It is well known that protein domains with similar sequences share the same global structure. Many structure prediction techniques have been developed or enhanced to incorporate the evolutionary information available in this `mapping' of multiple sequences to a single structure (see Chapter 1). Surprisingly, there seems to be no documented attempt to use multiple sequences in the direct prediction of secondary structural class. Our extension of the method of Nakashima et al.nakashima:cpred to incorporate multiple sequences is, in essence, very simple; the amino acid composition vector for each single sequence is replaced by the mean of the composition vectors from the homologues. The methods of multiple sequence retrieval and processing are described in Appendix A. Multiple sequences were made non-redundant to 50% sequence identity. In order to eliminate potential noise coming from less conserved surface loops of variable length and amino acid composition, all regions of inserted sequence were removed. All adjacent columns in the multiple sequence alignment containing one or more gaps were collapsed into a single column of `J's.

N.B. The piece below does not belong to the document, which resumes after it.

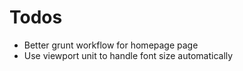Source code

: # Todos

- Better grunt workflow for homepage page
- Use viewport unit to handle font size automatically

This process results in gapless `blocks'. The prediction method now utilises a 21 letter alphabet (the 20 amino acids and the indel or join specifier `J').

Whilst the prediction using multiple sequences (Result 12 in Table 3.1) is of similar quality to the equivalent prediction with single sequences (Result 7), there is a clear improvement in the prediction of all three classes when the dataset is filtered by the total number of residues in the multiple sequence alignments (Results 13-16 and Figure 3.1(b)). Furthermore, the sizes of the filtered datasets do not decrease as rapidly as the length-filtered datasets as the cutoff is increased, making the multiple sequence method applicable to a larger number of real-life prediction targets. Using only protein domains with more than 160 multiple sequence residues, for example, the prediction accuracy, $Q_c$, is 62%, and this would be applicable to an expected 81% ($383/470$) of real-life sequences.


next up previous contents
Next: N-tuple composition Up: Class prediction Previous: Sequence length and noise   Contents
Copyright Bob MacCallum - DISCLAIMER: this was written in 1997 and may contain out-of-date information.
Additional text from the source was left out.